## [Action item]
From the line containing "- Made in WordPress." onward, retype each line of the entries below exactly, last line included.
Given information Start Marker
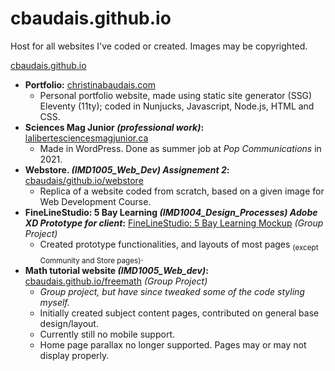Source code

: # cbaudais.github.io

Host for all websites I've coded or created. Images may be copyrighted.

[cbaudais.github.io](https://cbaudais.github.io/)

- **Portfolio:** <a href="https://christinabaudais.com/" target="_blank" rel="noopener noreferrer">christinabaudais.com</a>
  - Personal portfolio website, made using static site generator (SSG) Eleventy (11ty); coded in Nunjucks, Javascript, Node.js, HTML and CSS.
- **Sciences Mag Junior _(professional work)_:** <a href="https://lalibertesciencesmagjunior.ca/" target="_blank" rel="noopener noreferrer">lalibertesciencesmagjunior.ca</a>
  - Made in WordPress. Done as summer job at _Pop Communications_ in 2021.
- **Webstore. _(IMD1005_Web_Dev) Assignement 2_:** <a href="https://cbaudais.github.io/webstore/index.html" target="_blank" rel="noopener noreferrer">cbaudais/github.io/webstore</a>
  - Replica of a website coded from scratch, based on a given image for Web Development Course.
- **FineLineStudio: 5 Bay Learning _(IMD1004_Design_Processes) Adobe XD Prototype for client_:** <a href="https://xd.adobe.com/view/fc186b27-5ac8-41db-928f-51f2370d170f-a94b/?fullscreen" target="_blank" rel="noopener noreferrer">FineLineStudio: 5 Bay Learning Mockup</a> _(Group Project)_
  - Created prototype functionalities, and layouts of most pages <sub>(except Community and Store pages)</sub>.
- **Math tutorial website _(IMD1005_Web_dev)_:** <a href="https://cbaudais.github.io/freemath/Home.html" target="_blank" rel="noopener noreferrer">cbaudais.github.io/freemath</a> _(Group Project)_
  - _Group project, but have since tweaked some of the code styling myself._
  - Initially created subject content pages, contributed on general base design/layout.
  - Currently still no mobile support.
  - Home page parallax no longer supported. Pages may or may not display properly.
    <!-- - <a href="https://warriorwildpaw.wixsite.com/wildyartsy" target="_blank">Wix Portfolio</a> <i>(for Algonquin College courses)</i> -->
    <!-- - <a href="http://wildyartsy.myartsonline.com/website/home.html" target="_blank">Mini portfolio project</a> -->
Given information End Marker
## [Solution]
  - Made in WordPress. Done as summer job at _Pop Communications_ in 2021.
- **Webstore. _(IMD1005_Web_Dev) Assignement 2_:** <a href="https://cbaudais.github.io/webstore/index.html" target="_blank" rel="noopener noreferrer">cbaudais/github.io/webstore</a>
  - Replica of a website coded from scratch, based on a given image for Web Development Course.
- **FineLineStudio: 5 Bay Learning _(IMD1004_Design_Processes) Adobe XD Prototype for client_:** <a href="https://xd.adobe.com/view/fc186b27-5ac8-41db-928f-51f2370d170f-a94b/?fullscreen" target="_blank" rel="noopener noreferrer">FineLineStudio: 5 Bay Learning Mockup</a> _(Group Project)_
  - Created prototype functionalities, and layouts of most pages <sub>(except Community and Store pages)</sub>.
- **Math tutorial website _(IMD1005_Web_dev)_:** <a href="https://cbaudais.github.io/freemath/Home.html" target="_blank" rel="noopener noreferrer">cbaudais.github.io/freemath</a> _(Group Project)_
  - _Group project, but have since tweaked some of the code styling myself._
  - Initially created subject content pages, contributed on general base design/layout.
  - Currently still no mobile support.
  - Home page parallax no longer supported. Pages may or may not display properly.
    <!-- - <a href="https://warriorwildpaw.wixsite.com/wildyartsy" target="_blank">Wix Portfolio</a> <i>(for Algonquin College courses)</i> -->
    <!-- - <a href="http://wildyartsy.myartsonline.com/website/home.html" target="_blank">Mini portfolio project</a> -->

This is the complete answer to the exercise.